Segment Start: Extracted records
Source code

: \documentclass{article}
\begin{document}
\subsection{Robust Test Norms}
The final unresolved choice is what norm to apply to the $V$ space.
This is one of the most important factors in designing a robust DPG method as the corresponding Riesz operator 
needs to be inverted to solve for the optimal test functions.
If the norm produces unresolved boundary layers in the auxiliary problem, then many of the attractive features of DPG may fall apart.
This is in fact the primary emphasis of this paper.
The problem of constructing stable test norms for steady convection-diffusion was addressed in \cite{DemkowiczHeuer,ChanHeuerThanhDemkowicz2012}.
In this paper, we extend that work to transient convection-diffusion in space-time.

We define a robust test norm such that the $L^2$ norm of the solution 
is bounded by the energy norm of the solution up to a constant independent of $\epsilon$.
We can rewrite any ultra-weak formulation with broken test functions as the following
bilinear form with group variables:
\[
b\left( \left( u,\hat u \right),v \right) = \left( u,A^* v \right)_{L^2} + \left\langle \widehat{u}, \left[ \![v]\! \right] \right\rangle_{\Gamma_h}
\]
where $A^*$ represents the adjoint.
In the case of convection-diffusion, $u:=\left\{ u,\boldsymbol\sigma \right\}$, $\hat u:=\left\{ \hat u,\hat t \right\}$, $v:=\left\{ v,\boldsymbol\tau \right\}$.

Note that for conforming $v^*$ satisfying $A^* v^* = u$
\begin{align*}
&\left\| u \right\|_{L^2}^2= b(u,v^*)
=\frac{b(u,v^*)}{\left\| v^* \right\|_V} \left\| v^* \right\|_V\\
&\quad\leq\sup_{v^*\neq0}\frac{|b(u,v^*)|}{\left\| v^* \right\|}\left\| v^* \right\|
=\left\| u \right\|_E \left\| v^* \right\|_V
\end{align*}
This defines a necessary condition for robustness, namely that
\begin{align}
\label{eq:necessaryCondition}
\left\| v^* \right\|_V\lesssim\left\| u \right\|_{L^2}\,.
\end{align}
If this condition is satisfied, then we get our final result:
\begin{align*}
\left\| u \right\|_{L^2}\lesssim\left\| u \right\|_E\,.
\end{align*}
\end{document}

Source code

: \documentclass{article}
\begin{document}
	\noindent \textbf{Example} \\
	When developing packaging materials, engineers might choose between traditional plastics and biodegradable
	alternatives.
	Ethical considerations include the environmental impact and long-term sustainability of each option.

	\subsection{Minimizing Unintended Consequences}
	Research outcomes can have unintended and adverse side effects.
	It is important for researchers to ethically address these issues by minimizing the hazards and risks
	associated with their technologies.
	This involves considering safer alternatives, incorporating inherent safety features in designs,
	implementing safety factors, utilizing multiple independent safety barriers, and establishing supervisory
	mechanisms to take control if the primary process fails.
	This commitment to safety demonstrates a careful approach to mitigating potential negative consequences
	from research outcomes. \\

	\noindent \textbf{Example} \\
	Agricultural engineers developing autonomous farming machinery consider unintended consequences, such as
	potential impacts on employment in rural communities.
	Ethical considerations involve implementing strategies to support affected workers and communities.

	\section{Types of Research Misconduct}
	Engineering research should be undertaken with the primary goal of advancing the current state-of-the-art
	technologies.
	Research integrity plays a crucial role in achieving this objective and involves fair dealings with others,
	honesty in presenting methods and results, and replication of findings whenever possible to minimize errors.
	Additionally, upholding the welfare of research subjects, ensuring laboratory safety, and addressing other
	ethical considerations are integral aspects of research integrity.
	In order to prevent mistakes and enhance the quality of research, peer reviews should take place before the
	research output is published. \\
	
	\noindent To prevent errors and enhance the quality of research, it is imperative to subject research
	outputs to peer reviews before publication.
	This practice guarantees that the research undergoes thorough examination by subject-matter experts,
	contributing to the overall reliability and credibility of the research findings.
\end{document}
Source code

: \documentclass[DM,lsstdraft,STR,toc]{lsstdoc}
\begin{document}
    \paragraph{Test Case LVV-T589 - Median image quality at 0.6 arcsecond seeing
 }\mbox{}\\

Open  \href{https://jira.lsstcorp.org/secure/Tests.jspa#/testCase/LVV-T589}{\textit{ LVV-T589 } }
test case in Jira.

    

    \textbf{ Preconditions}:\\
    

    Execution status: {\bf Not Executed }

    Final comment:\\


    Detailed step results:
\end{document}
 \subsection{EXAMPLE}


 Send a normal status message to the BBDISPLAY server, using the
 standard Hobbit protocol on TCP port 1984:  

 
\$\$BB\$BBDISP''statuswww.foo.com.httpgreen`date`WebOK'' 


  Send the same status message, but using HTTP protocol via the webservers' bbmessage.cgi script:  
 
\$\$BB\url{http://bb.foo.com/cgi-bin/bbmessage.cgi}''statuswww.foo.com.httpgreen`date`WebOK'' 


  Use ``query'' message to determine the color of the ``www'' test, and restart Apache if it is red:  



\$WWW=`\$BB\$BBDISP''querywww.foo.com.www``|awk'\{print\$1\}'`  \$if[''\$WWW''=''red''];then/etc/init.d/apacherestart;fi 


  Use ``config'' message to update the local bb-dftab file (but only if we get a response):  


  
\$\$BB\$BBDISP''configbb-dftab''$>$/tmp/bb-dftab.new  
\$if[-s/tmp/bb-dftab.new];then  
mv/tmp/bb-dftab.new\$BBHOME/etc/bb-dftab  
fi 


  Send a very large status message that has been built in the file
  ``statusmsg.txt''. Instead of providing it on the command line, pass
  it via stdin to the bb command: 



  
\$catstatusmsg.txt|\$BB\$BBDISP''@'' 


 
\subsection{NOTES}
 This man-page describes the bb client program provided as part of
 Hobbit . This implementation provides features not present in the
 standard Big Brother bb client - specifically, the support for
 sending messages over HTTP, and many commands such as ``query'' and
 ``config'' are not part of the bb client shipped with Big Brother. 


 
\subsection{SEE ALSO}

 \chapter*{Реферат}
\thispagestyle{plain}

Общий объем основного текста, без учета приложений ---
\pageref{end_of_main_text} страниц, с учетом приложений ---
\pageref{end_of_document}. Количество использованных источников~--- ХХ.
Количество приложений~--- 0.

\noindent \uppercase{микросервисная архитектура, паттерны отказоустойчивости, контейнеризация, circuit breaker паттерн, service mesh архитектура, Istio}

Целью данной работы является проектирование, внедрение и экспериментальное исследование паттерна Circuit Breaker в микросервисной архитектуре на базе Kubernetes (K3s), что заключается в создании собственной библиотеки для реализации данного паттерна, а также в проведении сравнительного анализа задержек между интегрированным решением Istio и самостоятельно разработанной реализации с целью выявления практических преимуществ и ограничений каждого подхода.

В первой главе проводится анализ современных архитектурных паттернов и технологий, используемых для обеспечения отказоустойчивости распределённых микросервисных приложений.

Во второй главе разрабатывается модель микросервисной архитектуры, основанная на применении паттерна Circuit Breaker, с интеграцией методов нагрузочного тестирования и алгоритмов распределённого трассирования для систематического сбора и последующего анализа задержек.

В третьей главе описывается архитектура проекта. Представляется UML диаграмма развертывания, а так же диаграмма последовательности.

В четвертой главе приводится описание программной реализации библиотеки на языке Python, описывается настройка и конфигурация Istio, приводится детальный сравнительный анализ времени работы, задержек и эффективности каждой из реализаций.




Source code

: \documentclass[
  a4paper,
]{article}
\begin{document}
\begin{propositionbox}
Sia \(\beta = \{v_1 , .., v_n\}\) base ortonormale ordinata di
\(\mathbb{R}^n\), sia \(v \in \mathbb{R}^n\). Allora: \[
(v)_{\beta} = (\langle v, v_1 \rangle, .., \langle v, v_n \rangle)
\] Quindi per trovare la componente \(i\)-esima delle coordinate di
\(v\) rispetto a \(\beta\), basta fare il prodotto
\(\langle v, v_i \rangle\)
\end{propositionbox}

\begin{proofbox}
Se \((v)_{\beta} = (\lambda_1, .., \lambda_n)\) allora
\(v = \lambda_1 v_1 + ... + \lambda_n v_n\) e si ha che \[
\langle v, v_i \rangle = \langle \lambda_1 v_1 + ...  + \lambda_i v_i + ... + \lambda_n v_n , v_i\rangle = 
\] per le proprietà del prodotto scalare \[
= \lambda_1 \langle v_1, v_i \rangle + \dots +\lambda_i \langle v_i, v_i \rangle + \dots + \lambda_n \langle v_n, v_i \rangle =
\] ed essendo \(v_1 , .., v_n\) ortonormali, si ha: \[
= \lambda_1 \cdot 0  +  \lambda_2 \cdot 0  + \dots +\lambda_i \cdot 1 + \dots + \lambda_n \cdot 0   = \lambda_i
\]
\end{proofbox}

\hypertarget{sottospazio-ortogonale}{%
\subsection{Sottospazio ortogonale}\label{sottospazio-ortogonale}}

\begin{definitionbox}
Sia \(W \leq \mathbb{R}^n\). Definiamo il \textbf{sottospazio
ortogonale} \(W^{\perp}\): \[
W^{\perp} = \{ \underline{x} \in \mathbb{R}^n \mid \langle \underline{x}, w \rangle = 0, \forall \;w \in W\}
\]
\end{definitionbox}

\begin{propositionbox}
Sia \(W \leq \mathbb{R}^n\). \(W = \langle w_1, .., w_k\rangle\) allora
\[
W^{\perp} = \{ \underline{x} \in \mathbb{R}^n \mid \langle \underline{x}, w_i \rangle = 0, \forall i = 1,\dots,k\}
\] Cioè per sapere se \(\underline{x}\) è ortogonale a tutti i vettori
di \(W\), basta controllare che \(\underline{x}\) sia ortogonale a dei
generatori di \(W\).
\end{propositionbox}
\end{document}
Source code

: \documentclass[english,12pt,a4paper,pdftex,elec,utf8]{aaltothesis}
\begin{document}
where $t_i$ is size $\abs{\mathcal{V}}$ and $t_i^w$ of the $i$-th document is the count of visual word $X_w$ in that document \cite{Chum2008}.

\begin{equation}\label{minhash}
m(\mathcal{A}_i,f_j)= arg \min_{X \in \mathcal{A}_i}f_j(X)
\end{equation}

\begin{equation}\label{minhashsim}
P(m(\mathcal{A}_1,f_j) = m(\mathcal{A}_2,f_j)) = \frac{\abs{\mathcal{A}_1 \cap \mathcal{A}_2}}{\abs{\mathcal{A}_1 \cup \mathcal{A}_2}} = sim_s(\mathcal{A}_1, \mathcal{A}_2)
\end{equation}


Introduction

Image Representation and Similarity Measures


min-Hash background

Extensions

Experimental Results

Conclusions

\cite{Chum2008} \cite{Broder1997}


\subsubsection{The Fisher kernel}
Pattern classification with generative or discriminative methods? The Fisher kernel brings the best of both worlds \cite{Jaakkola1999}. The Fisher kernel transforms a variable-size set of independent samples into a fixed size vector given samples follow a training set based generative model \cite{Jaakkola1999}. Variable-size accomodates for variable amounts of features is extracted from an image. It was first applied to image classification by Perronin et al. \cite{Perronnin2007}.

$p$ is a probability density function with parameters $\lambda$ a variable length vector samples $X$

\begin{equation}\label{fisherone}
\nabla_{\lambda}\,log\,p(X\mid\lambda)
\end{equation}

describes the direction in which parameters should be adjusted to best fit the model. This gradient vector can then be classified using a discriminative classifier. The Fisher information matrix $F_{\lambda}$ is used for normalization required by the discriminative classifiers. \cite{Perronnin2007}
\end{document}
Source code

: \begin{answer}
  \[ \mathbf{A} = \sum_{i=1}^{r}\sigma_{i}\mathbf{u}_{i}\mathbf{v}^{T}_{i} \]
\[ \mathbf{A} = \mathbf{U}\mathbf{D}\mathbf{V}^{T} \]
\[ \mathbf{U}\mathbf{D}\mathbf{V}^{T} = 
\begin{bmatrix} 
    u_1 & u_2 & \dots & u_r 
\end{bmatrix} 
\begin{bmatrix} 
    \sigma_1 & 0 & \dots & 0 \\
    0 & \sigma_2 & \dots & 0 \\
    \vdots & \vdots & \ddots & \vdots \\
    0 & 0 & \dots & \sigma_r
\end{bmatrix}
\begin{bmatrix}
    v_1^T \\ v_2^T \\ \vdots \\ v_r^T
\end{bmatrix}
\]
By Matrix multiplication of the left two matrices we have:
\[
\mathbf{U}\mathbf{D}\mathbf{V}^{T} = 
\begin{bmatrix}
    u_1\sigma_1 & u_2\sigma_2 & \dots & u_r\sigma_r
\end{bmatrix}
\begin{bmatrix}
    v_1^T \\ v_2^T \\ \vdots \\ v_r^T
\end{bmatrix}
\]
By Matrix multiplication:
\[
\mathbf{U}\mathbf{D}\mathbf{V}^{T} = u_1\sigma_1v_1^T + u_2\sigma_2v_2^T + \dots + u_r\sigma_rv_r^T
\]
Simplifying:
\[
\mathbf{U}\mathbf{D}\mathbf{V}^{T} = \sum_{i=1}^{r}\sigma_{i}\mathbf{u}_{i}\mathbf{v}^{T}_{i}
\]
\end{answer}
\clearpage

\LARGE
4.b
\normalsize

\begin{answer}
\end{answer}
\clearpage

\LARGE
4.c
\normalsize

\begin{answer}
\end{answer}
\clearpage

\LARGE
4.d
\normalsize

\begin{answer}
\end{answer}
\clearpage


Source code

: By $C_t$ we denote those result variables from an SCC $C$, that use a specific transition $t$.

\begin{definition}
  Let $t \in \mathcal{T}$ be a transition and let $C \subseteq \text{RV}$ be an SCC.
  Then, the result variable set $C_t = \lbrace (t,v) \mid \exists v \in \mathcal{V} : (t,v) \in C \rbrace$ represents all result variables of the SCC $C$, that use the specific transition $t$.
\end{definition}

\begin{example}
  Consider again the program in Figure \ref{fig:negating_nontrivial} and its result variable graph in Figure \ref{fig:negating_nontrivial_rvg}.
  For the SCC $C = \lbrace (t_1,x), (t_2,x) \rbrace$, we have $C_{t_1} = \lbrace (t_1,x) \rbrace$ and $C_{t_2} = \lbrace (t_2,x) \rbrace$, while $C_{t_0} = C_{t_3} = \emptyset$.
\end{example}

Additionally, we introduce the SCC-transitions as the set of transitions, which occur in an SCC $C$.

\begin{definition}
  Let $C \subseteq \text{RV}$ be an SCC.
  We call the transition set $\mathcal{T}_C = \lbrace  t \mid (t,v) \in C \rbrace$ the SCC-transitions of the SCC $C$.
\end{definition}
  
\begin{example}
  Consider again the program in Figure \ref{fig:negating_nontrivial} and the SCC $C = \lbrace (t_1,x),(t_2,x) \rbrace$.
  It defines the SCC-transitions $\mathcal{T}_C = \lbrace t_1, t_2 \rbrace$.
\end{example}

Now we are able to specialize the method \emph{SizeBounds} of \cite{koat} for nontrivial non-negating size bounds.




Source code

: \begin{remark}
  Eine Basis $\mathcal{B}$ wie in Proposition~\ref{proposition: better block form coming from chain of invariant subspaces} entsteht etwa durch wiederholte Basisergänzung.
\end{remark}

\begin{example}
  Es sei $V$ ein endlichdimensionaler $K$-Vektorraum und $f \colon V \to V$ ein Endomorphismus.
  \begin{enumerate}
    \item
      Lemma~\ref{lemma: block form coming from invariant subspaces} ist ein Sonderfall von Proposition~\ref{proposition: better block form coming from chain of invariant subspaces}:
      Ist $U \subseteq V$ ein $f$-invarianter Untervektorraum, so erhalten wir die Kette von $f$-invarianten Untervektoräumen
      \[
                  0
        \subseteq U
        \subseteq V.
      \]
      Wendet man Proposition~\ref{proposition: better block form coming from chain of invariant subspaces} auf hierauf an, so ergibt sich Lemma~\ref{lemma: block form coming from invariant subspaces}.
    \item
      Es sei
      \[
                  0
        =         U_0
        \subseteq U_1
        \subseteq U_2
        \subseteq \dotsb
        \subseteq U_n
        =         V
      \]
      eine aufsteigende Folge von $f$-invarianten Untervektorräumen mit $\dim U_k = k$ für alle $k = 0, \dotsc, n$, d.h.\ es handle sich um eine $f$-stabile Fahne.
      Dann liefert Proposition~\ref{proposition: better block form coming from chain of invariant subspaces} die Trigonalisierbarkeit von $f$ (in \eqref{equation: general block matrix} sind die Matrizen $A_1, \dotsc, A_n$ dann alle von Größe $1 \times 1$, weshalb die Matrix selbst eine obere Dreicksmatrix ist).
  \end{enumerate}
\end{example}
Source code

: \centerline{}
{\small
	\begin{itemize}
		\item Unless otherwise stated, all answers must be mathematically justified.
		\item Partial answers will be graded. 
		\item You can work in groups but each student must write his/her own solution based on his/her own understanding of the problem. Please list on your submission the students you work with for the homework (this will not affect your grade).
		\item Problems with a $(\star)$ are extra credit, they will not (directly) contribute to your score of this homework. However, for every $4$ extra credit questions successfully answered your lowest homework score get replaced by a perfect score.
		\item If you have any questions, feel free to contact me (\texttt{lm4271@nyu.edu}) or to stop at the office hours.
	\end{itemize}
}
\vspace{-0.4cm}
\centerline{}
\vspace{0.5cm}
Segment End: Extracted records
### Assigned task
Copy the stretch of the records above that runs from the line with "Additionally, we introduce" through the line with "durch wiederholte Basisergänzung.". Both end lines belong in the copy, and nothing else does.

### Exercise result
Additionally, we introduce the SCC-transitions as the set of transitions, which occur in an SCC $C$.

\begin{definition}
  Let $C \subseteq \text{RV}$ be an SCC.
  We call the transition set $\mathcal{T}_C = \lbrace  t \mid (t,v) \in C \rbrace$ the SCC-transitions of the SCC $C$.
\end{definition}
  
\begin{example}
  Consider again the program in Figure \ref{fig:negating_nontrivial} and the SCC $C = \lbrace (t_1,x),(t_2,x) \rbrace$.
  It defines the SCC-transitions $\mathcal{T}_C = \lbrace t_1, t_2 \rbrace$.
\end{example}

Now we are able to specialize the method \emph{SizeBounds} of \cite{koat} for nontrivial non-negating size bounds.




Source code

: \begin{remark}
  Eine Basis $\mathcal{B}$ wie in Proposition~\ref{proposition: better block form coming from chain of invariant subspaces} entsteht etwa durch wiederholte Basisergänzung.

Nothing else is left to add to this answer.